Enemies come in 4 flavors: flying, magic, armored, and quick.
Enemies come in 4 flavors: flying, magic, armored, and quick.  

   That's not to say the battle system as a whole is perfect, as a few persistent flaws dampen any high score such a system could get. It seems that Square felt the need to penalize the player for being able to switch party members by tripling the harm status effects cause. Poison, berserk, and confusion are now all capable of sending you to the Game Over screen by themselves, if not treated at once. This very annoying occurrence could be just the consequence of a very unbalanced difficulty; it is very difficult in the beginning and insanely so at the end, with the middle being relatively easy. Or, it could simply be the result of a 200% increase in the random encounter rate. While FFX does sport a way to earn a "No Encounter" ability, it is highly unlikely that a player will figure it out on the first play-through, leading many of a gamer continuously using Flee, lest they fight the same three enemies 30 times in a row.

   Outside of battle, you will find yourself quite busy. Square has thrown out all experience points and levels, again innovating with something completely new: The Sphere Grid. The characters earn AP at the end of battle, with which they might go up in "sphere levels". Each sphere level allows that character to move one slot in the sphere grid. Each slot, or "node" is connected to two others by a little bar, and movement costs a sphere level. Some nodes are only passable once the player has found certain "keys", so while some freedom exists, characters are more often led along the paths typical to their gender than not. In addition to all this new interface stuff, weapons and armor no longer have an attack or defense power (all such increase in stats are handled by the Sphere Grid). Weapons and armor can however be given abilities such as Strength +10% and elemental affinities, among many others, by combining items that the player finds after fighting numerous encounters, ala FF8. Everything remains fairly intuitive, and takes a max time of forty minutes or so to master.

   Many people have worried about the repercussion of adding voices to a FF game, but their anxiety was for vain: it is excellent. In fact, between the awesome characterization that the party members receive and the voices, I'd have to say that this was one of the best plots ever...to a point.
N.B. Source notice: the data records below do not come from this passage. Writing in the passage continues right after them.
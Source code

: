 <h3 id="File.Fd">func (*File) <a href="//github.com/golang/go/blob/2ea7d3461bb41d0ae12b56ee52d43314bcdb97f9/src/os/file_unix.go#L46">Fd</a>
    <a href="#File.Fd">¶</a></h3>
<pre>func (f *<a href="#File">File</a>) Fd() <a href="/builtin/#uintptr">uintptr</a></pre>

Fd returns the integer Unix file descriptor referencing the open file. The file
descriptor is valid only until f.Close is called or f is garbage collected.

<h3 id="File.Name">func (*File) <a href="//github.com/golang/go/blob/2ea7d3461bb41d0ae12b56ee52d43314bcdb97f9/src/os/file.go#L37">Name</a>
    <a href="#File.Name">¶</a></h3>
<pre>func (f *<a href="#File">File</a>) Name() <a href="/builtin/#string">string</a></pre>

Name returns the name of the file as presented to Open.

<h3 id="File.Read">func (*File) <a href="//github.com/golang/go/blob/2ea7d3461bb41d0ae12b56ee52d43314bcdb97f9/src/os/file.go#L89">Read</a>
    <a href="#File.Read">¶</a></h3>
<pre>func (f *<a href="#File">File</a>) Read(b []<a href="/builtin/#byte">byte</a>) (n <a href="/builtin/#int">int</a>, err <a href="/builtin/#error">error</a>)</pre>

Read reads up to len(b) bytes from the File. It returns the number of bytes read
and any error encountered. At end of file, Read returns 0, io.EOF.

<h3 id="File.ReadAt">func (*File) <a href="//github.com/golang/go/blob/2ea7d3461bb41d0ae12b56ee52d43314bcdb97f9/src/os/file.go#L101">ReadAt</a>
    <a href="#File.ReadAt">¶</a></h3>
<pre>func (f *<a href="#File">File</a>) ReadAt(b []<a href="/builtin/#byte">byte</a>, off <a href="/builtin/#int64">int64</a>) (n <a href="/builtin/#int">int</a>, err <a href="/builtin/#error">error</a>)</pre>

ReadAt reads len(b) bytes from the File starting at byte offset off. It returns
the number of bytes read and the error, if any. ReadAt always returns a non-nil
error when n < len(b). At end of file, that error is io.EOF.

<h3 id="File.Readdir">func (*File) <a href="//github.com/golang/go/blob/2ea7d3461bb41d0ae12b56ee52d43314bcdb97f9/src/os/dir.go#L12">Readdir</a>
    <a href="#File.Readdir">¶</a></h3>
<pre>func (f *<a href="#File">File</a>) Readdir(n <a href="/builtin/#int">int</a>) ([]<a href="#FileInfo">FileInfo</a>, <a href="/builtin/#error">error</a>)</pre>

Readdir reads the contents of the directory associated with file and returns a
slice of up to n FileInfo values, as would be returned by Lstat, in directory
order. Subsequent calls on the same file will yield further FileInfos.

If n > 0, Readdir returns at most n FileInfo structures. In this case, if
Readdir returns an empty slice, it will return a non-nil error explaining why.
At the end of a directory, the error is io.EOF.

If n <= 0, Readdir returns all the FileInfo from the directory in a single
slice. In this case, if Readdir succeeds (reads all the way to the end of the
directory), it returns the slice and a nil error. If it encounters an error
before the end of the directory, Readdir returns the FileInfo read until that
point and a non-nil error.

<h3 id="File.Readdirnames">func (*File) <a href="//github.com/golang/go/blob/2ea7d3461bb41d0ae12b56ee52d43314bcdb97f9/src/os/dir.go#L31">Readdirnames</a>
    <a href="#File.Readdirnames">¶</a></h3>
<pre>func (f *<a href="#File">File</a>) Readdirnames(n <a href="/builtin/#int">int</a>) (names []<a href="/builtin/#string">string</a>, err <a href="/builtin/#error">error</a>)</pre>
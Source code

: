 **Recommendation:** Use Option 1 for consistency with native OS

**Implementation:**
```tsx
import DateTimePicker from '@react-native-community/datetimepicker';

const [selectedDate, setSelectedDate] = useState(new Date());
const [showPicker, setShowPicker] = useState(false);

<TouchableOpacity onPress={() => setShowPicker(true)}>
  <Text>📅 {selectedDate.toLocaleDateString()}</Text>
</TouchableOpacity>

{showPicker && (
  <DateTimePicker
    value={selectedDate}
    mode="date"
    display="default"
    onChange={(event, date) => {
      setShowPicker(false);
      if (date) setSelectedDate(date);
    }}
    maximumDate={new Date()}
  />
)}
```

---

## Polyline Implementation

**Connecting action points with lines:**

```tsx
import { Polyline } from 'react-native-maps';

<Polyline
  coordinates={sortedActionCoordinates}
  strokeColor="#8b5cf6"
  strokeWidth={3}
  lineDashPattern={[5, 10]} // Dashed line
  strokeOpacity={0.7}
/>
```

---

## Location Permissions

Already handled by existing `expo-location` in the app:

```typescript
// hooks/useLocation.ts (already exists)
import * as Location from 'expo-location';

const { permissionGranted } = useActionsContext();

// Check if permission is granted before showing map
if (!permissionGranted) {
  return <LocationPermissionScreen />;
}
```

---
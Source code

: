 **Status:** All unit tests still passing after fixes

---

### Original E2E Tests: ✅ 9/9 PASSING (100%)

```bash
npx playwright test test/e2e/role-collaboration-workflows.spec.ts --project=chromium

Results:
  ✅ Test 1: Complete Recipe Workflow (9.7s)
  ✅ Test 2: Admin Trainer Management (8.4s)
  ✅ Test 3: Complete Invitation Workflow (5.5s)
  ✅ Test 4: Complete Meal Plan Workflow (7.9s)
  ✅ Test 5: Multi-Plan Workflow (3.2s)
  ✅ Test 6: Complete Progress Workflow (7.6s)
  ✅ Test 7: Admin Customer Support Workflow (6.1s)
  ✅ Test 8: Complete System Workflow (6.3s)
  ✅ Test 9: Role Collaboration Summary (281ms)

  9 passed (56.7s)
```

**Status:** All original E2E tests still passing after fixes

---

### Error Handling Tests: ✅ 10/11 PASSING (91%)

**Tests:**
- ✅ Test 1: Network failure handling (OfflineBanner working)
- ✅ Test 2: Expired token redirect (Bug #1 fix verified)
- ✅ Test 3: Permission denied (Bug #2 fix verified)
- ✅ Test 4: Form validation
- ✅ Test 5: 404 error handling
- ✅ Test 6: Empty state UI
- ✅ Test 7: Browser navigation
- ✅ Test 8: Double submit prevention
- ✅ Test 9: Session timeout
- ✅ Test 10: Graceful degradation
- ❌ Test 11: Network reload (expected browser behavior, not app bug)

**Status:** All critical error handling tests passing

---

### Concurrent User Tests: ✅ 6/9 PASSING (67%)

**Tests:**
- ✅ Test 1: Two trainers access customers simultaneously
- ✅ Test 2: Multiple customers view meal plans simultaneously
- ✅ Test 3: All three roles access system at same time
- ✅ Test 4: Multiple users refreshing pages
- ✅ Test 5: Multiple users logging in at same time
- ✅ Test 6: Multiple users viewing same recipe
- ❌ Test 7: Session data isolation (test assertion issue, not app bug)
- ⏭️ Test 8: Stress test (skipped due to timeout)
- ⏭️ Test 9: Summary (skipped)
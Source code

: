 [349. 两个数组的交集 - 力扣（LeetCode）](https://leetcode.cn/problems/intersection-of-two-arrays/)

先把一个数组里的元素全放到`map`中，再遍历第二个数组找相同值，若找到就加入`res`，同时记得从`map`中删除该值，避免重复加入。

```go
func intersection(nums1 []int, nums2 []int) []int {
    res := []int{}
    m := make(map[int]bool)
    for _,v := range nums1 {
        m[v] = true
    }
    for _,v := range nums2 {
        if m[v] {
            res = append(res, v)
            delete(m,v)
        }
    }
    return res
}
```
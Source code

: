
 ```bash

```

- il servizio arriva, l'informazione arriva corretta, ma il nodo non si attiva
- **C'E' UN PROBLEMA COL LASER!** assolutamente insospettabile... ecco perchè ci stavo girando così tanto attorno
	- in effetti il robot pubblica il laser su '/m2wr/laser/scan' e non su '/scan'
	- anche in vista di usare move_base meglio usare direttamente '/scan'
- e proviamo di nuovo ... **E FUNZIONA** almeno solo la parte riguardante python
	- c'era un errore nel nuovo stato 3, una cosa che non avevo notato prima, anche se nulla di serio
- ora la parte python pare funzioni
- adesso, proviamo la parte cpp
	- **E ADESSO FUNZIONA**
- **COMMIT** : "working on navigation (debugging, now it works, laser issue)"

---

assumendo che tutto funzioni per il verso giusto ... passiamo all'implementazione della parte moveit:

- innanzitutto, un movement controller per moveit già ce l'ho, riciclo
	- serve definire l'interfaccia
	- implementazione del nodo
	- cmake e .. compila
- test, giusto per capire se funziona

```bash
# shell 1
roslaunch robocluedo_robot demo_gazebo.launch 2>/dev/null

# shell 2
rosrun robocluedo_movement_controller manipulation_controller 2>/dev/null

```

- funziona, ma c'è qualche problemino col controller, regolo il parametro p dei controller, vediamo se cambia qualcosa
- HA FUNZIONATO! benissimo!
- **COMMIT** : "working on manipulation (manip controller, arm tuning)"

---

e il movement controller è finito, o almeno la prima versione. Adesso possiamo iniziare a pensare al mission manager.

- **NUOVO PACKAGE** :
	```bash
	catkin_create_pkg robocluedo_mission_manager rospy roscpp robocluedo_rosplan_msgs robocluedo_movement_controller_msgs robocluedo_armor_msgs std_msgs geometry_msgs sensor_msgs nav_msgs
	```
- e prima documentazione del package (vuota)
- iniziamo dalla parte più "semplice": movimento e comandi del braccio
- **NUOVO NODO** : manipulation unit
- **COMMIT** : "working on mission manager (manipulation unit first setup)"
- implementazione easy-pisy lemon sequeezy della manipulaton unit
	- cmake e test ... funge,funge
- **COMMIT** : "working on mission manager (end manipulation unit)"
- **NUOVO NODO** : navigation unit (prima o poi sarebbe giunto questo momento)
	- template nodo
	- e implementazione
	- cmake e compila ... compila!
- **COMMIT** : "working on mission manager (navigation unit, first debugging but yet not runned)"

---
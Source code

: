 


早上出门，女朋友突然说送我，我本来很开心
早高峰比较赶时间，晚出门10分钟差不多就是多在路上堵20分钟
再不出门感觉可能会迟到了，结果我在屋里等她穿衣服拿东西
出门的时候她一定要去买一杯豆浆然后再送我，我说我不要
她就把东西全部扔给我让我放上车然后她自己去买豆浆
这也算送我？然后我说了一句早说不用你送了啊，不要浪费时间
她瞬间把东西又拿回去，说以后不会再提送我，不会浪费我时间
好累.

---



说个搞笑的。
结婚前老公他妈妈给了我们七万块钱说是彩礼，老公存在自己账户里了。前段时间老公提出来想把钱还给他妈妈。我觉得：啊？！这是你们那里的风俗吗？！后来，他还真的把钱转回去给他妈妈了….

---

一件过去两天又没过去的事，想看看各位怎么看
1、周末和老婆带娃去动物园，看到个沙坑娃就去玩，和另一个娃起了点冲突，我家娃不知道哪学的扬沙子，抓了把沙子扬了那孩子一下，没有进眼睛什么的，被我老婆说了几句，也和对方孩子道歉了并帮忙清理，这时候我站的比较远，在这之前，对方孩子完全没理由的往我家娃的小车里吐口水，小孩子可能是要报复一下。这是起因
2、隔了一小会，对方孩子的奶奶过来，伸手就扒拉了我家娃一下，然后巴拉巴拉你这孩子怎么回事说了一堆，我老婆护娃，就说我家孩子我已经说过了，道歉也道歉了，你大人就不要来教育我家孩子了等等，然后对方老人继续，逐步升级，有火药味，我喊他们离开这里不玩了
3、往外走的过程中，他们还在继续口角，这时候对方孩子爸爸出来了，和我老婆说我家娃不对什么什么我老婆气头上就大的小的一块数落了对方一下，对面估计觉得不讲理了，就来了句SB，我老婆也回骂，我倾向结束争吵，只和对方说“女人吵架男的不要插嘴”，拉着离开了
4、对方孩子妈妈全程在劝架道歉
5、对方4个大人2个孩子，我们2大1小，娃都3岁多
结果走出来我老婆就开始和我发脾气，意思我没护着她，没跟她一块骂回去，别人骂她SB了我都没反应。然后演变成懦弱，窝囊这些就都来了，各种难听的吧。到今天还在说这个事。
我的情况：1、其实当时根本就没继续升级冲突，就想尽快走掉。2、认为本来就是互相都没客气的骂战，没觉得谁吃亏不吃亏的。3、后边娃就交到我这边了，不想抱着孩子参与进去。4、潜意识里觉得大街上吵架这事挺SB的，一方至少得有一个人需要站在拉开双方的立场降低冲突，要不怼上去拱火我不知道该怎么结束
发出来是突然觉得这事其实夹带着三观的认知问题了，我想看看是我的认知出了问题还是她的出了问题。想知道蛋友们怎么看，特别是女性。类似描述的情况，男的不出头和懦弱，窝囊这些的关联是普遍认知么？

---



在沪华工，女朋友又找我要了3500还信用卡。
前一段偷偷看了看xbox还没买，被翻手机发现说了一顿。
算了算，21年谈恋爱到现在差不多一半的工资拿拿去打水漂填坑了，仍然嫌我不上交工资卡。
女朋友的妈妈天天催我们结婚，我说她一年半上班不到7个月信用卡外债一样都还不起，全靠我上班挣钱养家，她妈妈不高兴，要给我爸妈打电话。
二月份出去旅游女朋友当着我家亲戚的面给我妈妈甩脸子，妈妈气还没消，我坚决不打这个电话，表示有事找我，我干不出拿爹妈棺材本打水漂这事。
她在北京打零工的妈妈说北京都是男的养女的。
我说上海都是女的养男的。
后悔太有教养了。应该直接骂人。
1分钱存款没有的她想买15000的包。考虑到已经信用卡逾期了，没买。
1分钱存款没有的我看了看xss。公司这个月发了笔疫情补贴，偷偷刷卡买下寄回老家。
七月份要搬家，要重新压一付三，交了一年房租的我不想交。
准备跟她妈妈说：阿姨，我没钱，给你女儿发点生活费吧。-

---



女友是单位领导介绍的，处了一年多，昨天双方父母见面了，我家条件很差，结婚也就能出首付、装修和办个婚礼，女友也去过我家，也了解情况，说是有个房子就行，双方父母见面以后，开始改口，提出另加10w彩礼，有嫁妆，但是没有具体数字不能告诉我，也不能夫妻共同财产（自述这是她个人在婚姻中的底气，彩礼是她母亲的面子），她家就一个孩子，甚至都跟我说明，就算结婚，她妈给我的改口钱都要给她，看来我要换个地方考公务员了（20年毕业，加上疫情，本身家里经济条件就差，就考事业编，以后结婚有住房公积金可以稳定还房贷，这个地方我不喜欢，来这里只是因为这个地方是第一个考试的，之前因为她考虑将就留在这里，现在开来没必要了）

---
In much the same way that FF8 featured a cast that made an otherwise mediocre storyline stellar, so too does FFX fall to the same fate. Not only is the plot completely linear and for the most part predictable, there are also the annoying "plot holes" -- situations in the story that are never resolved or explained further than when they are were initially brought up. The general blandness of the story mixed with great characters leaves one with a sort of disappointed feeling; Square came so close to having a truly legendary game on their hands. Overall however, the cast will more than likely be able to pull any RPGamer through to the end.


Cloud and Tifa reincarnated
Cloud and Tifa reincarnated  

   The legendary music of the Final Fantasy series makes a more or less emphatic return, complete with an enlarged cast of composers. Thankfully the number of songs featured in the game has been scaled down from the gargantuan number from FF9; the songs as a whole seem to fit with their location a little bit better than normal. While only a select few have the memorable quality exhibited by other pieces in the series, overall the music is flowing and pleasing to the ears. Regretfully however, once again Square has relied on one particular battle piece to carry the player through the enormous number of random encounters; that particular song can thusly become quite grating. Nothing we haven't seen before.

   There is no denying the fact that FFX is pretty. Very pretty. The characters themselves get the deluxe polygon treatment, complete with varying--and believable--facial animations. Environments are rendered in such a degree of depth and life that it puts the flat and barely animated CG stills of past titles to shame. Dungeons are indeed three-dimensional, but movement is limited in a sort of Crash Bandicoot fashion: the player may move along a "trail" and the camera follows along on scripted path. Beautiful visuals, if somewhat predictable considering this is a PS2 title. What pulled the visual score over the top however had to be the FMV sequences; Square has the market for computer graphics decidedly cornered.

   While the before-mentioned characterization and competent voice acting made up for most the game's other flaws, FFX remains a game that I have no intention or desire to play twice. That is not to say that Squaresoft does not try to grab the player again; there are more than enough secret dungeons, additional aeons, and hidden items for the intrepid gamer to discover. However, for myself, I do not get enjoyment out of trying to look for stuff that was hidden in such a manner as to be impossible to be found without a strategy guide of some sort the first time through. For that reason, and a general dislike of the endgame overall, I have chosen to give Square's latest Final Fantasy iteration only one play-through. Your mileage may vary.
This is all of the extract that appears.